De fil en aiguille, j’ai ainsi appris à plonger, j’ai fait des études d’environnement marin, puis d’océanographie et de biologie marine. De milieu d’aventure la mer est devenue sujet d’étude. La plongée devenant alors mon outil de travail pour comprendre et décoder ce qui se passait sous la surface de l’océan. J’ai ainsi étudié les algues de Méditerranée, les grandes laminaires des îles Kerguelen, les poissons de l’Antarctique… j’ai même étudié les crabes à la Jamaïque…
Cependant je sentais au fond de moi que l’envie de partager, de faire découvrir l’emportait peu à peu sur l’envie de chercher. Alors j’ai troqué le microscope pour l’appareil photo et abandonné les publications scientifiques pour les magazines grand public. Et je suis devenu photographe sous-marin et journaliste spécialisé dans le milieu de la mer.
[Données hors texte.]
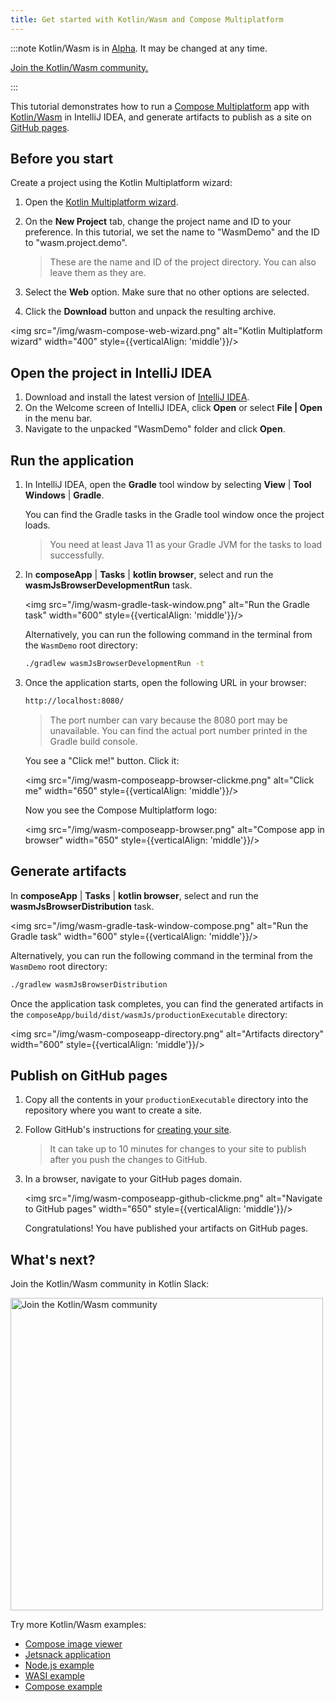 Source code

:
 ```yaml
---
title: Get started with Kotlin/Wasm and Compose Multiplatform
---
```

:::note
Kotlin/Wasm is in [Alpha](components-stability.md). It may be changed at any time.

[Join the Kotlin/Wasm community.](https://slack-chats.kotlinlang.org/c/webassembly)

:::

This tutorial demonstrates how to run a [Compose Multiplatform](https://www.jetbrains.com/lp/compose-multiplatform/) 
app with [Kotlin/Wasm](wasm-overview.md) in IntelliJ IDEA, and generate artifacts to publish as a site on [GitHub pages](https://pages.github.com/).

## Before you start

Create a project using the Kotlin Multiplatform wizard:

1. Open the [Kotlin Multiplatform wizard](https://kmp.jetbrains.com/#newProject).
2. On the **New Project** tab, change the project name and ID to your preference. In this tutorial, we set the name to "WasmDemo" and the ID to "wasm.project.demo".

   > These are the name and ID of the project directory. You can also leave them as they are.
   >
   

3. Select the **Web** option. Make sure that no other options are selected.
4. Click the **Download** button and unpack the resulting archive.

<img src="/img/wasm-compose-web-wizard.png" alt="Kotlin Multiplatform wizard" width="400" style={{verticalAlign: 'middle'}}/>

## Open the project in IntelliJ IDEA

1. Download and install the latest version of [IntelliJ IDEA](https://www.jetbrains.com/idea/).
2. On the Welcome screen of IntelliJ IDEA, click **Open** or select **File | Open** in the menu bar.
3. Navigate to the unpacked "WasmDemo" folder and click **Open**.

## Run the application

1. In IntelliJ IDEA, open the **Gradle** tool window by selecting **View** | **Tool Windows** | **Gradle**.
   
   You can find the Gradle tasks in the Gradle tool window once the project loads.

   > You need at least Java 11 as your Gradle JVM for the tasks to load successfully.
   >
   

2. In **composeApp** | **Tasks** | **kotlin browser**, select and run the **wasmJsBrowserDevelopmentRun** task.

   <img src="/img/wasm-gradle-task-window.png" alt="Run the Gradle task" width="600" style={{verticalAlign: 'middle'}}/>

   Alternatively, you can run the following command in the terminal from the `WasmDemo` root directory:

   ```bash
   ./gradlew wasmJsBrowserDevelopmentRun -t
   ```

3. Once the application starts, open the following URL in your browser:

   ```bash
   http://localhost:8080/
   ```

   > The port number can vary because the 8080 port may be unavailable. You can find the actual port number printed
   > in the Gradle build console.
   >
   

   You see a "Click me!" button. Click it:

   <img src="/img/wasm-composeapp-browser-clickme.png" alt="Click me" width="650" style={{verticalAlign: 'middle'}}/>

   Now you see the Compose Multiplatform logo:

   <img src="/img/wasm-composeapp-browser.png" alt="Compose app in browser" width="650" style={{verticalAlign: 'middle'}}/>

## Generate artifacts

In **composeApp** | **Tasks** | **kotlin browser**, select and run the **wasmJsBrowserDistribution** task.

<img src="/img/wasm-gradle-task-window-compose.png" alt="Run the Gradle task" width="600" style={{verticalAlign: 'middle'}}/>

Alternatively, you can run the following command in the terminal from the `WasmDemo` root directory:

```bash
./gradlew wasmJsBrowserDistribution
```

Once the application task completes, you can find the generated artifacts in the `composeApp/build/dist/wasmJs/productionExecutable`
directory:

<img src="/img/wasm-composeapp-directory.png" alt="Artifacts directory" width="600" style={{verticalAlign: 'middle'}}/>

## Publish on GitHub pages

1. Copy all the contents in your `productionExecutable` directory into the repository where you want to create a site.
2. Follow GitHub's instructions for [creating your site](https://docs.github.com/en/pages/getting-started-with-github-pages/creating-a-github-pages-site#creating-your-site).

   > It can take up to 10 minutes for changes to your site to publish after you push the changes to GitHub.
   >
   

3. In a browser, navigate to your GitHub pages domain.

   <img src="/img/wasm-composeapp-github-clickme.png" alt="Navigate to GitHub pages" width="650" style={{verticalAlign: 'middle'}}/>

   Congratulations! You have published your artifacts on GitHub pages.

## What's next?

Join the Kotlin/Wasm community in Kotlin Slack:

<a href="https://slack-chats.kotlinlang.org/c/webassembly"><img src="/img/join-slack-channel.svg" width="500" alt="Join the Kotlin/Wasm community" /></a>

Try more Kotlin/Wasm examples:

* [Compose image viewer](https://github.com/Kotlin/kotlin-wasm-examples/tree/main/compose-imageviewer)
* [Jetsnack application](https://github.com/Kotlin/kotlin-wasm-examples/tree/main/compose-jetsnack)
* [Node.js example](https://github.com/Kotlin/kotlin-wasm-examples/tree/main/nodejs-example)
* [WASI example](https://github.com/Kotlin/kotlin-wasm-examples/tree/main/wasi-example)
* [Compose example](https://github.com/Kotlin/kotlin-wasm-examples/tree/main/compose-example)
Et là j’ai parcouru la planète mer dans tous les sens. Pour témoigner de son infinie beauté. Trempant mes palmes dans à peu près toutes les mers et tous les océans du globe. Et j’ai aussi fini par rencontrer mon idole : le commandant Cousteau et aller à bord de la fameuse Calypso. Et si je n’ai pas travaillé pour lui, Cousteau a eu une influence déterminante sur moi. Comme bon nombre d’enfants de ma génération – la génération Cousteau -ayant eu cet écran bleu rivé au fond des yeux – Cousteau a ouvert mon esprit et ma conscience sur les problèmes d’écologie, d’environnement marin. Je ne pouvais plus simplement dire combien c’était beau sous la mer. Il fallait désormais que je dise combien c’était fragile et combien l’océan était important pour la planète.
Aujourd’hui je me passionne pour toutes les ressources technologiques, biologiques, sociologiques, issues du domaine marin, véritables sources de richesses qui conditionneront demain le futur de l’humanité. Car la clé de résolution de certains de nos problèmes actuels se trouve en partie au cœur de l’océan. A condition de savoir l’exploiter de manière raisonnée.
Mais, pour le bien de nos enfants – ces fameuses générations futures dont parlait déjà Cousteau – nous devons changer notre vision de monde. Nous devons placer l’océan au cœur de nos préoccupations quotidiennes. Il est illusoire de croire que l’on pourra continuer à parler de durabilité de la planète sans prendre en compte le paramètre océan. Nous devons aussi construire un nouveau modèle socio-économique mondial intégrant l’océan, de manière responsable et durable. Comme source principale d’innovation et de solutions pour la planète. Comme une valeur de progrès. Certains appellent cela la Blue Society. Ce qui est sûr c’est qu’il s’agit d’un modèle incontournable pour accompagner la planète vers un futur désirable. C’est d’un véritable changement de paradigme qu’il s’agit. Un changement de paradigme aux couleurs de l’océan.
Et pour réussir cet ambitieux pari sur le futur, si l’on veut que l’océan vive dans le cœur des hommes, alors il faut faire vivre les hommes au cœur de l’océan.